**What needs to be done**
When the line containing "recent parsing research" is found in the data below, copy it and each line after it through the line containing "##Abstract Meaning Representation", exactly and with no others.

Segment Start: Source data

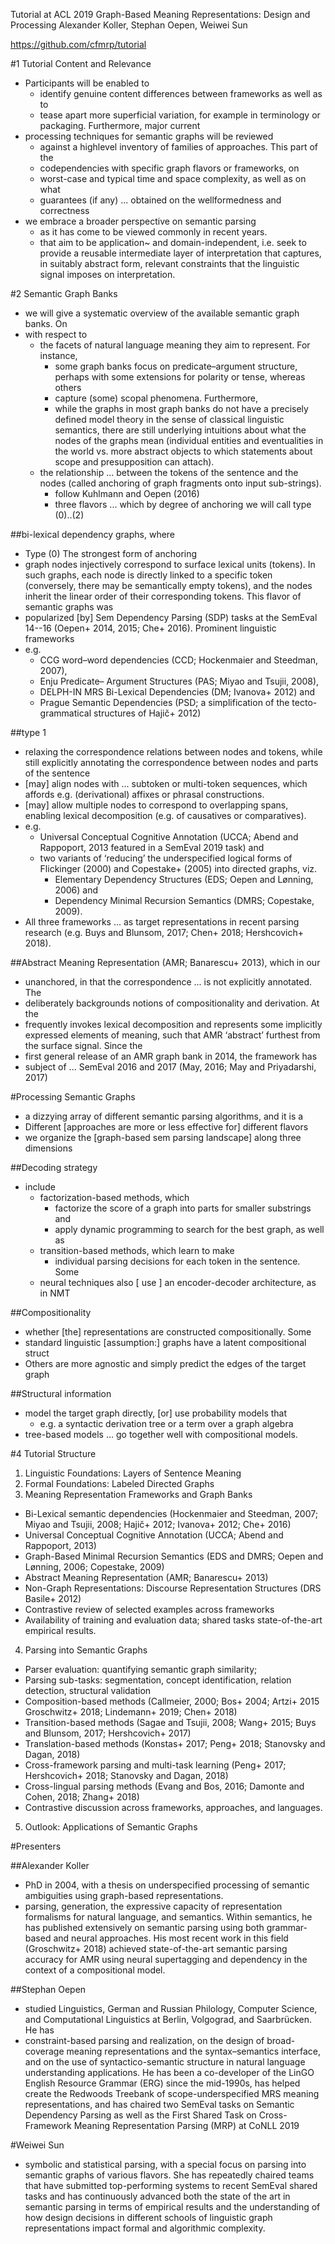 Tutorial at ACL 2019
Graph-Based Meaning Representations: Design and Processing
Alexander Koller, Stephan Oepen, Weiwei Sun

https://github.com/cfmrp/tutorial

#1 Tutorial Content and Relevance

* Participants will be enabled to 
  * identify genuine content differences between frameworks as well as to 
  * tease apart more superficial variation, 
    for example in terminology or packaging.  Furthermore, major current
* processing techniques for semantic graphs will be reviewed 
  * against a highlevel inventory of families of approaches. This part of the
  * codependencies with specific graph flavors or frameworks, on 
  * worst-case and typical time and space complexity, as well as on what
  * guarantees (if any) ... obtained on the wellformedness and correctness
* we embrace a broader perspective on semantic parsing 
  * as it has come to be viewed commonly in recent years. 
  * that aim to be application~ and domain-independent, i.e. seek to provide a
    reusable intermediate layer of interpretation that captures, in suitably
    abstract form, relevant constraints that the linguistic signal imposes on
    interpretation.

#2 Semantic Graph Banks

* we will give a systematic overview of the available semantic graph banks. On
* with respect to 
  * the facets of natural language meaning they aim to represent. For instance,
    * some graph banks focus on predicate–argument structure, 
      perhaps with some extensions for polarity or tense, whereas others
    * capture (some) scopal phenomena.  Furthermore, 
    * while the graphs in most graph banks do not have a precisely defined
      model theory in the sense of classical linguistic semantics, there are
      still underlying intuitions about what the nodes of the graphs mean
      (individual entities and eventualities in the world vs. more abstract
      objects to which statements about scope and presupposition can attach).
  * the relationship ... between the tokens of the sentence and the nodes 
    (called anchoring of graph fragments onto input sub-strings). 
    * follow Kuhlmann and Oepen (2016)
    * three flavors ... which by degree of anchoring we will call type (0)..(2)

##bi-lexical dependency graphs, where 

* Type (0) The strongest form of anchoring
* graph nodes injectively correspond to surface lexical units (tokens). In
  such graphs, each node is directly linked to a specific token (conversely,
  there may be semantically empty tokens), and the nodes inherit the linear
  order of their corresponding tokens. This flavor of semantic graphs was
* popularized [by] Sem Dependency Parsing (SDP) tasks at the SemEval 14--16
  (Oepen+ 2014, 2015; Che+ 2016).  Prominent linguistic frameworks
* e.g. 
  * CCG word–word dependencies (CCD; Hockenmaier and Steedman, 2007), 
  * Enju Predicate– Argument Structures (PAS; Miyao and Tsujii, 2008), 
  * DELPH-IN MRS Bi-Lexical Dependencies (DM; Ivanova+ 2012) and 
  * Prague Semantic Dependencies 
    (PSD; a simplification of the tecto-grammatical structures of Hajič+ 2012)

##type 1

* relaxing the correspondence relations between nodes and tokens, while 
  still explicitly annotating the correspondence between nodes and parts of the
  sentence
* [may] align nodes with ... subtoken or multi-token sequences, which affords
  e.g. (derivational) affixes or phrasal constructions. 
* [may] allow multiple nodes to correspond to overlapping spans, 
  enabling lexical decomposition (e.g. of causatives or comparatives).
* e.g. 
  * Universal Conceptual Cognitive Annotation (UCCA; Abend and Rappoport, 2013
    featured in a SemEval 2019 task) and 
  * two variants of ‘reducing’ the underspecified logical forms of Flickinger
    (2000) and Copestake+ (2005) into directed graphs, viz.  
    * Elementary Dependency Structures (EDS; Oepen and Lønning, 2006) and
    * Dependency Minimal Recursion Semantics (DMRS; Copestake, 2009). 
* All three frameworks ... as target representations in recent parsing research
  (e.g. Buys and Blunsom, 2017; Chen+ 2018; Hershcovich+ 2018).

##Abstract Meaning Representation (AMR; Banarescu+ 2013), which in our

* unanchored, in that the correspondence ... is not explicitly annotated. The
* deliberately backgrounds notions of compositionality and derivation. At the
* frequently invokes lexical decomposition and 
  represents some implicitly expressed elements of meaning, such that AMR
  ‘abstract’ furthest from the surface signal.  Since the 
* first general release of an AMR graph bank in 2014, the framework has
* subject of ... SemEval 2016 and 2017 (May, 2016; May and Priyadarshi, 2017)

#Processing Semantic Graphs

* a dizzying array of different semantic parsing algorithms, and it is a
* Different [approaches are more or less effective for] different flavors
* we organize the [graph-based sem parsing landscape] along three dimensions

##Decoding strategy 

* include 
  * factorization-based methods, which 
    * factorize the score of a graph into parts for smaller substrings and 
    * apply dynamic programming to search for the best graph, as well as
  * transition-based methods, which learn to make 
    * individual parsing decisions for each token in the sentence. Some 
  * neural techniques also [ use ] an encoder-decoder architecture, as in NMT

##Compositionality 

* whether [the] representations are constructed compositionally. Some
* standard linguistic [assumption:]  graphs have a latent compositional struct
* Others are more agnostic and simply predict the edges of the target graph

##Structural information

* model the target graph directly, [or] use probability models that 
  * e.g. a syntactic derivation tree or a term over a graph algebra
* tree-based models ... go together well with compositional models.

#4 Tutorial Structure

1. Linguistic Foundations: Layers of Sentence Meaning
2. Formal Foundations: Labeled Directed Graphs 
3. Meaning Representation Frameworks and Graph Banks
  * Bi-Lexical semantic dependencies (Hockenmaier and Steedman, 2007; 
    Miyao and Tsujii, 2008; Hajič+ 2012; Ivanova+ 2012; Che+ 2016)
  * Universal Conceptual Cognitive Annotation 
    (UCCA; Abend and Rappoport, 2013)
  * Graph-Based Minimal Recursion Semantics 
    (EDS and DMRS; Oepen and Lønning, 2006; Copestake, 2009)
  * Abstract Meaning Representation (AMR; Banarescu+ 2013)
  * Non-Graph Representations: Discourse Representation Structures 
    (DRS Basile+ 2012)
  * Contrastive review of selected examples across frameworks
  * Availability of training and evaluation data; shared tasks
    state-of-the-art empirical results.
4. Parsing into Semantic Graphs
  * Parser evaluation: quantifying semantic graph similarity; 
  * Parsing sub-tasks: segmentation, concept identification, relation
    detection, structural validation
  * Composition-based methods (Callmeier, 2000; Bos+ 2004; Artzi+ 2015
    Groschwitz+ 2018; Lindemann+ 2019; Chen+ 2018)
  * Transition-based methods (Sagae and Tsujii, 2008; Wang+ 2015; Buys and
    Blunsom, 2017; Hershcovich+ 2017)
  * Translation-based methods 
    (Konstas+ 2017; Peng+ 2018; Stanovsky and Dagan, 2018)
  * Cross-framework parsing and multi-task learning 
    (Peng+ 2017; Hershcovich+ 2018; Stanovsky and Dagan, 2018)
  * Cross-lingual parsing methods 
    (Evang and Bos, 2016; Damonte and Cohen, 2018; Zhang+ 2018)
  * Contrastive discussion across frameworks, approaches, and languages.
5. Outlook: Applications of Semantic Graphs

#Presenters

##Alexander Koller

* PhD in 2004, with a thesis on underspecified processing of semantic
  ambiguities using graph-based representations.
* parsing, generation, the expressive capacity of representation formalisms for
  natural language, and semantics. Within semantics, he has published
  extensively on semantic parsing using both grammar-based and neural
  approaches. His most recent work in this field (Groschwitz+ 2018)
  achieved state-of-the-art semantic parsing accuracy for AMR using neural
  supertagging and dependency in the context of a compositional model.

##Stephan Oepen

* studied Linguistics, German and Russian Philology, Computer Science, and
  Computational Linguistics at Berlin, Volgograd, and Saarbrücken. He has
* constraint-based parsing and realization, on the design of broad-coverage
  meaning representations and the syntax–semantics interface, and on the use of
  syntactico-semantic structure in natural language understanding applications.
  He has been a co-developer of the LinGO English Resource Grammar (ERG) since
  the mid-1990s, has helped create the Redwoods Treebank of
  scope-underspecified MRS meaning representations, and has chaired two SemEval
  tasks on Semantic Dependency Parsing as well as the First Shared Task on
  Cross-Framework Meaning Representation Parsing (MRP) at CoNLL 2019

#Weiwei Sun

* symbolic and statistical parsing, with a special focus on parsing into
  semantic graphs of various flavors. She has repeatedly chaired teams that
  have submitted top-performing systems to recent SemEval shared tasks and has
  continuously advanced both the state of the art in semantic parsing in
  terms of empirical results and the understanding of how design decisions in
  different schools of linguistic graph representations impact formal and
  algorithmic complexity.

Segment End: Source data

**Response to the exercise**
* All three frameworks ... as target representations in recent parsing research
  (e.g. Buys and Blunsom, 2017; Chen+ 2018; Hershcovich+ 2018).

##Abstract Meaning Representation (AMR; Banarescu+ 2013), which in our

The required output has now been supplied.